>>

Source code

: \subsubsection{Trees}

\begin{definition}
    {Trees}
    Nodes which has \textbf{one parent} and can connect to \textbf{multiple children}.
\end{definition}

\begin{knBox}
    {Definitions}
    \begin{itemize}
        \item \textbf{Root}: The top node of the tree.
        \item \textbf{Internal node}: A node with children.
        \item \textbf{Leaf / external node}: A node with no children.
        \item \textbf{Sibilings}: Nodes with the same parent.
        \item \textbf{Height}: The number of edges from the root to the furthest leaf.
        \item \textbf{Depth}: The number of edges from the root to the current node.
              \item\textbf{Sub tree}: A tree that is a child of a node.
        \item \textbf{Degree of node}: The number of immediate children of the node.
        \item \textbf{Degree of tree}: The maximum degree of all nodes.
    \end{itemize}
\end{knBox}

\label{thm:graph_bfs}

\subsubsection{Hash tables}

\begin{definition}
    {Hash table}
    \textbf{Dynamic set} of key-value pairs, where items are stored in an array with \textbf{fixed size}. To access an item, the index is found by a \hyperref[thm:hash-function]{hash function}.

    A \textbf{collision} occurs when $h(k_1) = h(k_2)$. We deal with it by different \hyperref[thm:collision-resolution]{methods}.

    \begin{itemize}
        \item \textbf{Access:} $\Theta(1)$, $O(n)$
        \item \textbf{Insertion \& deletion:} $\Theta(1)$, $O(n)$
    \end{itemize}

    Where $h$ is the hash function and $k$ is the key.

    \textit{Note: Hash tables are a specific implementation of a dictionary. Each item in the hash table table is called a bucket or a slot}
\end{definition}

<<

Scan the material above for the word "children", and copy each line where it appears.

    Nodes which has \textbf{one parent} and can connect to \textbf{multiple children}.
        \item \textbf{Internal node}: A node with children.
        \item \textbf{Leaf / external node}: A node with no children.
        \item \textbf{Degree of node}: The number of immediate children of the node.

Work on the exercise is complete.